_Stored data entries_.
+===+

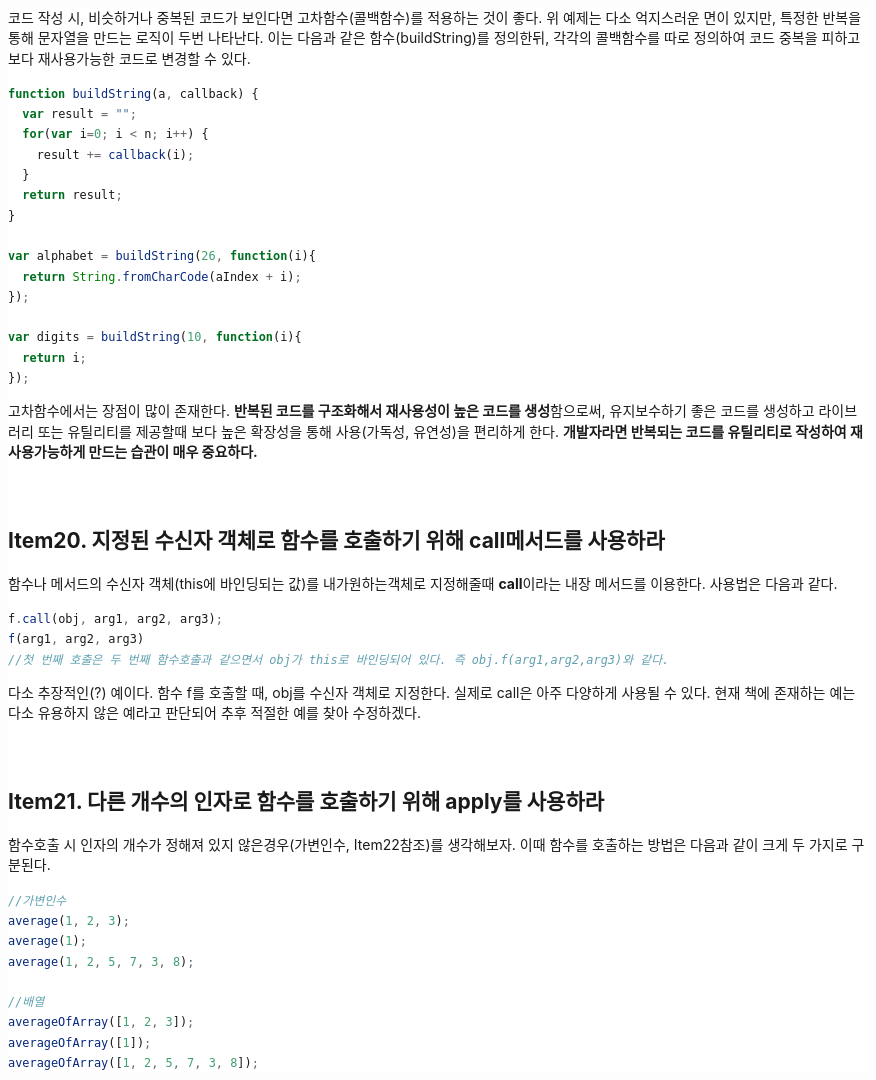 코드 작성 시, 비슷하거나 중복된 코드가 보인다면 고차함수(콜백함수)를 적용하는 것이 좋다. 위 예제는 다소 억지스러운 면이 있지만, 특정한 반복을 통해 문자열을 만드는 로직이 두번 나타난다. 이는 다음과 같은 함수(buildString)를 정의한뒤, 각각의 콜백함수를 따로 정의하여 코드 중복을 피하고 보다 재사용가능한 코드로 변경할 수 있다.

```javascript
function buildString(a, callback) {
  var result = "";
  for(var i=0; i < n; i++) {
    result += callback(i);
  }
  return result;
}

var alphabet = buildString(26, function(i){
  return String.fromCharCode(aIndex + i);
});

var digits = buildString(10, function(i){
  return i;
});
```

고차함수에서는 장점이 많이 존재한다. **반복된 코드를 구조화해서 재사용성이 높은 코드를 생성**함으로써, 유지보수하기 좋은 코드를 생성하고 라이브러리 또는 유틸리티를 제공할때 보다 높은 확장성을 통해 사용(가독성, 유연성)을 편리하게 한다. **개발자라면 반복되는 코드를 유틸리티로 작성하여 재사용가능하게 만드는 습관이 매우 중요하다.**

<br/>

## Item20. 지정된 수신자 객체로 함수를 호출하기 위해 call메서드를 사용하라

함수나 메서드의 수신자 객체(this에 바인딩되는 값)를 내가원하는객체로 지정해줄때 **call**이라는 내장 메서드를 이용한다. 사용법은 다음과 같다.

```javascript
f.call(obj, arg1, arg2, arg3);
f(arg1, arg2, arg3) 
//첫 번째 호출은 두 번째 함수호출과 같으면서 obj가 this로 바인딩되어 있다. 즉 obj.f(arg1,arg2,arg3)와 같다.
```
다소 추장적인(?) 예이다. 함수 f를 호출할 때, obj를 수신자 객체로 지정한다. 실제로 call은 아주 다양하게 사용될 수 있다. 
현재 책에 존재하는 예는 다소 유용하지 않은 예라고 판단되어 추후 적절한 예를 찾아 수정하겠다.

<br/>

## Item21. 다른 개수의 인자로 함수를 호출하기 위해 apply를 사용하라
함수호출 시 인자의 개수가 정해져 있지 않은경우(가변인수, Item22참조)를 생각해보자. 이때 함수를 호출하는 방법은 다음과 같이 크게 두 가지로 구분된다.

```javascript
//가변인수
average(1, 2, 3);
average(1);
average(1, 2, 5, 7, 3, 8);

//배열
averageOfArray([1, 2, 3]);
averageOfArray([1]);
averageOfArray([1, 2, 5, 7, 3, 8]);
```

+===+

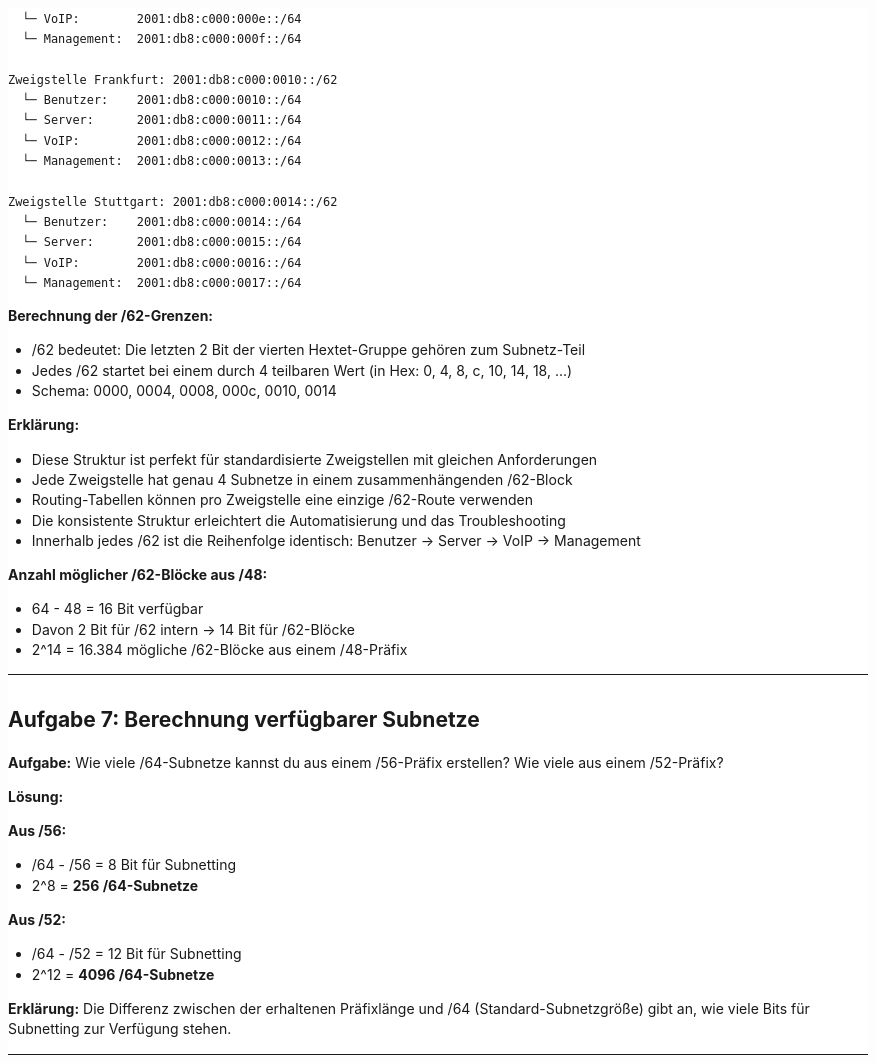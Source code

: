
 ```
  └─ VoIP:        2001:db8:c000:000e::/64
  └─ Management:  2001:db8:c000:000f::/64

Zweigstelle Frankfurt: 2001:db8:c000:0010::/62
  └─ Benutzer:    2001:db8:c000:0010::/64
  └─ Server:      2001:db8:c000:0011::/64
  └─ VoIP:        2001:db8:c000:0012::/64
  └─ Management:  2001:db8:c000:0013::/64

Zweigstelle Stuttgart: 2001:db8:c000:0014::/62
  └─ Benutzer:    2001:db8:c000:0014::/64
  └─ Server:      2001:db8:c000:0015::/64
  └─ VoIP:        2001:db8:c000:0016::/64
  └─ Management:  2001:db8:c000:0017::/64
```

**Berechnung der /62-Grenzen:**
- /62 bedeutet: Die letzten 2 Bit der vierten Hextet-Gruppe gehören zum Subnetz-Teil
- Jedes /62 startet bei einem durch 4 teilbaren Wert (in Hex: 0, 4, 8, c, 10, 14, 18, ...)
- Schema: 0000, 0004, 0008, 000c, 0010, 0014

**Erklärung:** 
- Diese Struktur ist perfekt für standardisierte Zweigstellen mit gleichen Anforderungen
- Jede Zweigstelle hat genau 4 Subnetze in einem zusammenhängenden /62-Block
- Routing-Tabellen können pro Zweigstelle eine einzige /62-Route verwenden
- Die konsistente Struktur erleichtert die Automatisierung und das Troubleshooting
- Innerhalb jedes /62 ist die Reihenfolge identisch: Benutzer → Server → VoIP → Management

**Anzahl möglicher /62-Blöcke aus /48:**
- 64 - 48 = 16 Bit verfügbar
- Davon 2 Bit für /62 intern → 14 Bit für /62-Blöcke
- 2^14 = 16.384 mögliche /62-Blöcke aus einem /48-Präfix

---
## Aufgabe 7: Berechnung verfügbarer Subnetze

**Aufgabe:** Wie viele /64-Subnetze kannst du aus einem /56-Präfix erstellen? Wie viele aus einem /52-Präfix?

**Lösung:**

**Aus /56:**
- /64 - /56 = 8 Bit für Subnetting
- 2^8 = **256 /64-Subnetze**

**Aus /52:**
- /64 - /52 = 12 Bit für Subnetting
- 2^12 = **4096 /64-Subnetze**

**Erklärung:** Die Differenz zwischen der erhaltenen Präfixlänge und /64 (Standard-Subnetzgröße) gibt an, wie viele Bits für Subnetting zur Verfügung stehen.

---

+===+

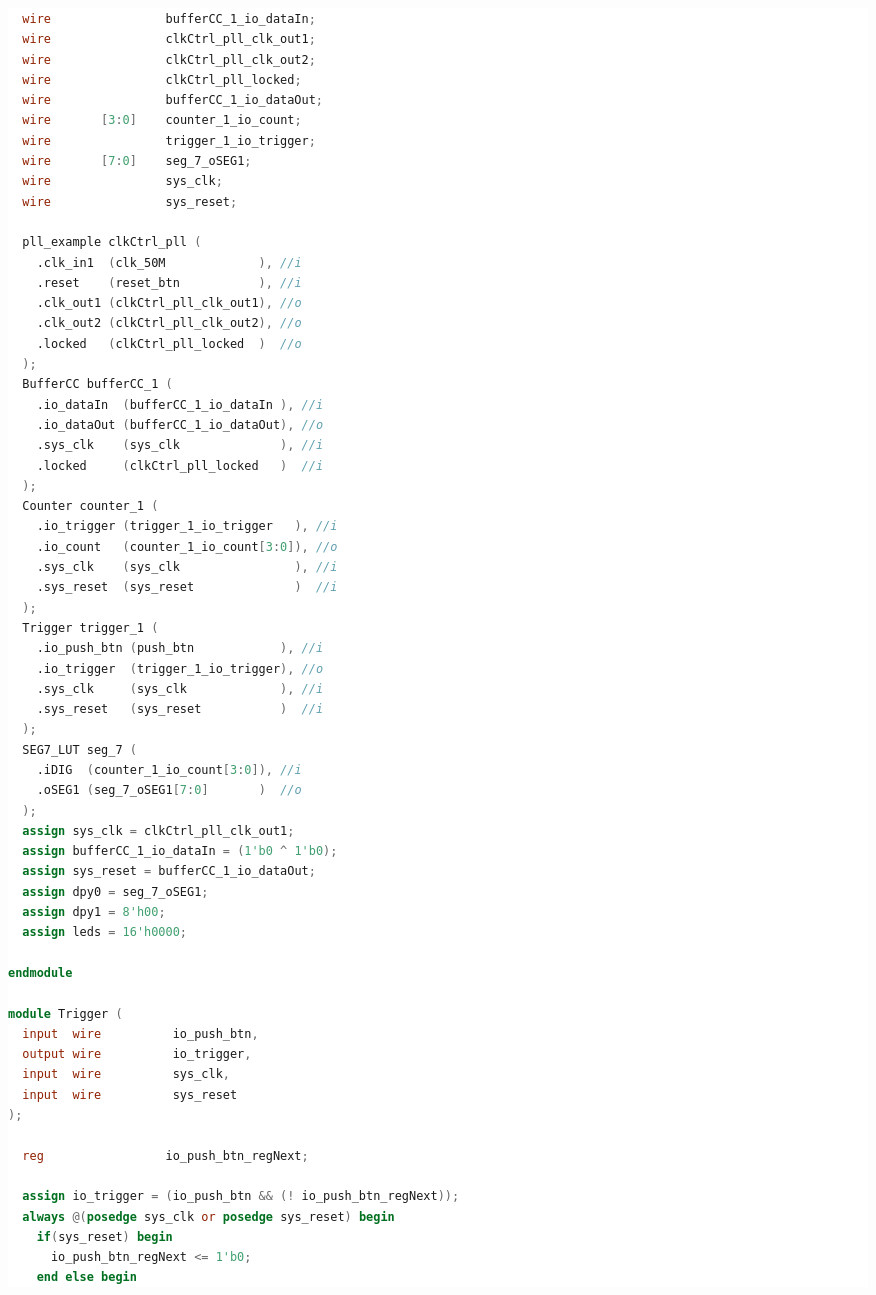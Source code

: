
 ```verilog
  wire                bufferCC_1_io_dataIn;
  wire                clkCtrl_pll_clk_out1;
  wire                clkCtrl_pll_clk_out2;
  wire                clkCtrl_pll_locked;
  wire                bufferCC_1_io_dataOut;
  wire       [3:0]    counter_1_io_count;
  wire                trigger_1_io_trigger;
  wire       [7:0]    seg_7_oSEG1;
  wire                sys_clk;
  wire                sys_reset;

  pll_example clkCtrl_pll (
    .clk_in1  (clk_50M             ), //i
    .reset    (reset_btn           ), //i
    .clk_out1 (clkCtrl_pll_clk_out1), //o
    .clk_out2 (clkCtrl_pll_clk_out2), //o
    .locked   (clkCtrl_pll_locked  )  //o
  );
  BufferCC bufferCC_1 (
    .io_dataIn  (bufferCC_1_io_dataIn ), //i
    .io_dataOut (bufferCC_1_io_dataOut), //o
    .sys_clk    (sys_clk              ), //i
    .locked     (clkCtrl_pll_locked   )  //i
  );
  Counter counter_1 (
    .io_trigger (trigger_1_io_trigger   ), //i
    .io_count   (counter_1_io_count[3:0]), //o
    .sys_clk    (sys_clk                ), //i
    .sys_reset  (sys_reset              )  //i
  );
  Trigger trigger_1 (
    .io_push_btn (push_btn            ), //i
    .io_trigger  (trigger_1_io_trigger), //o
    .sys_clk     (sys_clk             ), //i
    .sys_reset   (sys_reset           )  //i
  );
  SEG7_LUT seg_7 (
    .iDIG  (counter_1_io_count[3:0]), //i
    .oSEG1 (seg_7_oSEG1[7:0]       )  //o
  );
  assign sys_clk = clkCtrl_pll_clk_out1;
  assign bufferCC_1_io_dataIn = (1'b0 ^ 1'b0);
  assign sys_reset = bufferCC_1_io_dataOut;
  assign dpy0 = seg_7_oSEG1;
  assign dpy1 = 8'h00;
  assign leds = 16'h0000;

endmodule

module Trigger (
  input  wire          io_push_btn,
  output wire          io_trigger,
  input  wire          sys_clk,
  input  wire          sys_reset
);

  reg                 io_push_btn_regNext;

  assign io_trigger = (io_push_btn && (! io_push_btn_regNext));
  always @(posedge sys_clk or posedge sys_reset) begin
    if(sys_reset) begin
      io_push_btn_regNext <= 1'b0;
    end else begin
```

+===+

_PROBLEM_. Where a line in the records above includes the string "Berechnung", show it.

_RESULT FOR THIS EXERCISE_.
**Berechnung der /62-Grenzen:**
## Aufgabe 7: Berechnung verfügbarer Subnetze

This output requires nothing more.